Директор местной оперы знал, что другому тенору здесь не петь: этого не допустили бы неаполитанцы, никто не пришел бы слушать гастролера. «Может быть, и есть на свете певец лучше Далбиани, но он чужак; да и нет никого лучше, чем он»,— говорили неаполитанки.
Прохожие, встречая синьора Пьетро, почтительно снимали перед ним шапки. Кто не знал его? Кто не слушал его в «Травиате», «Трубадуре», «Аиде», «Риголетто», «Эрнани», «Кармен», «Фаусте»? Не было дома, в котором на самом видном месте не стояли бы фотографии певца, снятого в различных ролях.
Пьетро шел через старую часть города. Высокие средневековые здания, тесные, темные улички. Тихо. Все словно замерло. Не слышно грохота повозок, фаэтонов, автомобилей, трамваев. Веет покоем доброго старого времени,— доброго лишь потому, что оно прошло и не осталось от него в живых ни души.
Настроение у Пьетро хорошее. Его любимую ученицу Гиацинту ждет блестящее будущее. А маэстро беспощаден: Розине, младшей сестре Гиацинты, он сказал откровенно: «Не тратьте зря силы, голоса у вас нет». Как она обиделась, как рассердилась!
— Но я хочу быть певицей!
— А Гиацинте хотелось бы быть красивой,— ответил ей Пьетро,— однако и голос и красота даруются свыше, а не мною.
«Да... Розина, быть может, одним взглядом сведет с ума какого-нибудь принца, а Гиацинта будет укрощать диких зверей своим пением...»
Пьетро идет дальше. Вдруг он невольно останавливается и прислушивается.
Что это?.. Галлюцинация среди бела дня?.. Нет! Он ясно слышит чистые, нежные и в то же время мощные звуки своей любимой арии — арии Риголетто... «Боже мой, да это же голос Луиджи!.. Никому другому так не спеть! Но ведь Луиджи умер...» А в воздухе все трепещет чудесный голос, взлетает к поднебесью, на мгновенье замирает там и жемчугом рассыпается над землей.
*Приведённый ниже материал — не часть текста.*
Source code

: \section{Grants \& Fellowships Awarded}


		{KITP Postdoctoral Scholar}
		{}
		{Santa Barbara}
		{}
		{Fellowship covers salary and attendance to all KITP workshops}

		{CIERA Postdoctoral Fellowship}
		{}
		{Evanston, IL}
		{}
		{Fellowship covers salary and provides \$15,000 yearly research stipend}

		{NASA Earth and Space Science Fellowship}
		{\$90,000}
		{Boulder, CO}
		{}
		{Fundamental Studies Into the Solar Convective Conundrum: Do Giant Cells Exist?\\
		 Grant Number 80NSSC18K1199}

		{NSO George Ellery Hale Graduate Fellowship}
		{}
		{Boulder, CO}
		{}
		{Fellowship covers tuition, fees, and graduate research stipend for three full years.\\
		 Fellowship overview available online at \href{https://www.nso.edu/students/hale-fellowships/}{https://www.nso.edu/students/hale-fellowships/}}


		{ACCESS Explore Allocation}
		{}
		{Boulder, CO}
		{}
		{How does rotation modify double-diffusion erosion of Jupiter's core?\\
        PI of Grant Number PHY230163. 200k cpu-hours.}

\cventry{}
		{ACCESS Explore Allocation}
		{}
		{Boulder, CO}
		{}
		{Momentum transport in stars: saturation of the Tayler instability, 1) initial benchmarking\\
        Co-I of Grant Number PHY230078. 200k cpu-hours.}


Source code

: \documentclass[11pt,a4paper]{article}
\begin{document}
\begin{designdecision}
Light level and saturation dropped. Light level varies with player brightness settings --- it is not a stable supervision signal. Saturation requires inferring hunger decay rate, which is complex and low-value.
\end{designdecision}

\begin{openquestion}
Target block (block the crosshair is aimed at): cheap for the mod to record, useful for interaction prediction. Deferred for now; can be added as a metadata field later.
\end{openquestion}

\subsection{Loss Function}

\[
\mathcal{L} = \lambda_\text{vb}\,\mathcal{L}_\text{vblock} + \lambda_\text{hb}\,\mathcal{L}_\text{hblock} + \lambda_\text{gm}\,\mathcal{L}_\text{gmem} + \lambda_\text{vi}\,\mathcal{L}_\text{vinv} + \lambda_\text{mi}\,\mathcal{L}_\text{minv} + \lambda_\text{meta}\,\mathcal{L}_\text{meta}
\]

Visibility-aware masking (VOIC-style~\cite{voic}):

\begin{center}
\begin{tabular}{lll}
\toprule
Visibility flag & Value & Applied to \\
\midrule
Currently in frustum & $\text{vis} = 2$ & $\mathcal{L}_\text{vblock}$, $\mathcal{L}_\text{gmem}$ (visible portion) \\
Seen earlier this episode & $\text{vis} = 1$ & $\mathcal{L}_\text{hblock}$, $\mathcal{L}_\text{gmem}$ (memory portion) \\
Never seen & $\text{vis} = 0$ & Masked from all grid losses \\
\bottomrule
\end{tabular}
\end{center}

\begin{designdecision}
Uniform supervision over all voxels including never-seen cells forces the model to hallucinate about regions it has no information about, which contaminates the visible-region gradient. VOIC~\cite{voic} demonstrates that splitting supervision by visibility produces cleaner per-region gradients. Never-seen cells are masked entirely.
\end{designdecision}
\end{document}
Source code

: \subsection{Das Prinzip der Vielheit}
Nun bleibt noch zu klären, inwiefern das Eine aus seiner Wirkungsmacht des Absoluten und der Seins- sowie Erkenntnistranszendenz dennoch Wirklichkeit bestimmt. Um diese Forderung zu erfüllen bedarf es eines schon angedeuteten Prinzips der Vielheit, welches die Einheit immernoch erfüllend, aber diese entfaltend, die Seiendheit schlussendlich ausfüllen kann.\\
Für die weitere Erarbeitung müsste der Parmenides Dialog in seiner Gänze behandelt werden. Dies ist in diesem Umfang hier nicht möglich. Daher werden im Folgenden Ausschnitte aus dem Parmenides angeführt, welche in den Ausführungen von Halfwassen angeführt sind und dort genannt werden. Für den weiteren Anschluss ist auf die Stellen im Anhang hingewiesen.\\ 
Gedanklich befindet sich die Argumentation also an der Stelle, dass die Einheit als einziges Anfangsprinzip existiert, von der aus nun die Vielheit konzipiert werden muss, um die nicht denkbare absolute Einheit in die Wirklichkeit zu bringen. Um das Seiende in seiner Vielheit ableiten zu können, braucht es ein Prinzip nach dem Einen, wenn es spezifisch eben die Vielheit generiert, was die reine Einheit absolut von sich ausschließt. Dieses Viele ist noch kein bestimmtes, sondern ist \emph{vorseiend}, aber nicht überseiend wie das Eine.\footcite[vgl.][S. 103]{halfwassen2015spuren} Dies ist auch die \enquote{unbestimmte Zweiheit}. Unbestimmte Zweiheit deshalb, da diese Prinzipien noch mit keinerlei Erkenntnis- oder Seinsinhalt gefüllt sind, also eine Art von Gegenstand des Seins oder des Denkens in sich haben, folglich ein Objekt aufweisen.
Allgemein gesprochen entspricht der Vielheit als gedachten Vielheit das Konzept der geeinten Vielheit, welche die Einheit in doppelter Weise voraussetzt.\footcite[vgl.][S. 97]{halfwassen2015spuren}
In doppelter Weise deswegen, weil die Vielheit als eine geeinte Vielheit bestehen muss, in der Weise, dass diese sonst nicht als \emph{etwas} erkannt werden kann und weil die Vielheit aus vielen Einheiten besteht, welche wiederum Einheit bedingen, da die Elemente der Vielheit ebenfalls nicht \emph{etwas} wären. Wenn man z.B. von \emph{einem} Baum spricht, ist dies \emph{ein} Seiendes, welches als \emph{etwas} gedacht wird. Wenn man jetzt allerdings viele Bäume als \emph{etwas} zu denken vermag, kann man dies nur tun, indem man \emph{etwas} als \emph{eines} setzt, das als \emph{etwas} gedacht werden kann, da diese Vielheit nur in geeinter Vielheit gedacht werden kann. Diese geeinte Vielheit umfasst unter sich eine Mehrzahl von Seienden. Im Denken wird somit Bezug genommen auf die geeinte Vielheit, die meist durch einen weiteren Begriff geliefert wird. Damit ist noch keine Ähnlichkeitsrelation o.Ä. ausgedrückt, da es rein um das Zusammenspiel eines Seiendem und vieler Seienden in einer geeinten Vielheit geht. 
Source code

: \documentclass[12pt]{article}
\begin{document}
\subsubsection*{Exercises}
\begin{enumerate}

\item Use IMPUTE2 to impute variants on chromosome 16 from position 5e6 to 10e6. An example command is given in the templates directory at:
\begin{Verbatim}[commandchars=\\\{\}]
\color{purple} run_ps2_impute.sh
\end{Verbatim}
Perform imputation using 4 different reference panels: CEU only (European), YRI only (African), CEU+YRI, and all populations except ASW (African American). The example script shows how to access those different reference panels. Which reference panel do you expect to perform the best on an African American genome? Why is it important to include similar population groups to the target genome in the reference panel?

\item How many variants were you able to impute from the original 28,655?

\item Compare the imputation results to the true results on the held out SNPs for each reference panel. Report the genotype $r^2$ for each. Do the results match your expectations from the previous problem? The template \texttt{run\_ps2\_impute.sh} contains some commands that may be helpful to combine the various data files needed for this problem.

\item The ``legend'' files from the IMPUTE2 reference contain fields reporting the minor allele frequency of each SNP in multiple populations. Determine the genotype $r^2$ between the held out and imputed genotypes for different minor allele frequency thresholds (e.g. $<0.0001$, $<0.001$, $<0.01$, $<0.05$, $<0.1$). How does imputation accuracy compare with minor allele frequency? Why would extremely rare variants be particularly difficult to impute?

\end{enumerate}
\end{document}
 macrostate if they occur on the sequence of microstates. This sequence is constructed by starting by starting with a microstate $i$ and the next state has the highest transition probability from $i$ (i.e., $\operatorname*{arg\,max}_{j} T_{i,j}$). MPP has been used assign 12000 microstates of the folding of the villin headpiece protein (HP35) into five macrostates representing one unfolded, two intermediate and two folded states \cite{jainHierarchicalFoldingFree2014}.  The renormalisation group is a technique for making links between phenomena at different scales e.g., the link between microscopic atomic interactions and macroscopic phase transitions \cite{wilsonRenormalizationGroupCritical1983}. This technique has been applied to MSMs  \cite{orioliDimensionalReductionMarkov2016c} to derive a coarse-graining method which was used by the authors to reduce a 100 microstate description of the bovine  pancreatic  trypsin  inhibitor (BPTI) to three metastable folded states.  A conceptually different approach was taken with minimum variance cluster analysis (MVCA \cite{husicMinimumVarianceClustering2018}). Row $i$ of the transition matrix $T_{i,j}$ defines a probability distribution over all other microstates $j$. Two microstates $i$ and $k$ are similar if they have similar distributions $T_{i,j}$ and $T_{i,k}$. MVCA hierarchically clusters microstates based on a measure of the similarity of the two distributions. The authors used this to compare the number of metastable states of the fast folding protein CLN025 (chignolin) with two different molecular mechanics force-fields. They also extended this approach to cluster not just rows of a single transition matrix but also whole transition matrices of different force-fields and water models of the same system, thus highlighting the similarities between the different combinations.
Пьетро идет на звук этого голоса. Ищет, осматривается, останавливается... возвращается назад и слышит все тот же голос и аккомпанирующий ему оркестр. Маэстро ускоряет шаг. Звуки становятся отчетливее. Он выходит на площадь. На той стороне — обширная таверна с садом, в глубине которого павильон и открытая сцена. Профессору все ясно: приехала маленькая бродячая опереточная труппа, чтобы дать несколько концертов в бедных кварталах Неаполя. Пьетро подходит ближе. На сцене десяток мужчин и женщин.
— Добрый вечер! — говорит Пьетро.— Скажите, пожалуйста, кто здесь только что пел арию Риголетто?
Артисты в недоумении переглянулись, удивленные тем, что их труппа привлекла чье-то внимание еще до первого концерта.
— Кто же пел?
Певец, исполнявший арию Риголетто, не назвал себя.
— Синьор Джиованни,— говорит антрепренер,— по- видимому, господину понравился ваш голос, а вы не отвечаете!
Синьор Джиованни улыбается, делает несколько шагов в сторону Пьетро.
Маэстро впился в него глазами: молодой, статный, широкоплечий, приятное лицо, задумчивые глаза, держится скромно, костюм еще скромнее.
— Синьор Джиованни, доставьте мне удовольствие, повторите арию,— попросил Пьетро и, обернувшись к антрепренеру, добавил: — Я заплачу за потерянное время, можете не сомневаться.
Антрепренер сделался любезным, артисты также. Профессору пододвинули стул. Музыканты заняли свои места. Джиованни вышел на сцену и запел. Пьетро забыл, где он находится, забыл, что попал в таверну, где скандалы бывают чаще, чем концерты, и уже не замечал ни рваных декораций, ни стоптанных башмаков Джиованни, ни его поношенного костюма. Он весь ушел в прошлое и слышал не Джиованни — нет, а своего Луиджи. Но не того Луиджи, что царил на сцене, избалованный антрепренерами, публикой, женщинами,— нет! Пьетро слушал его впервые в крохотной роли, когда еще никто не видел в Луиджи — Луиджи, а он, Пьетро, открыл и показал миру новую звезду.
Джиованни допел арию.
— Господин директор,— проговорил Пьетро,— синьор Джиованни сейчас свободен, не правда ли? Мне хотелось бы сказать ему несколько слов.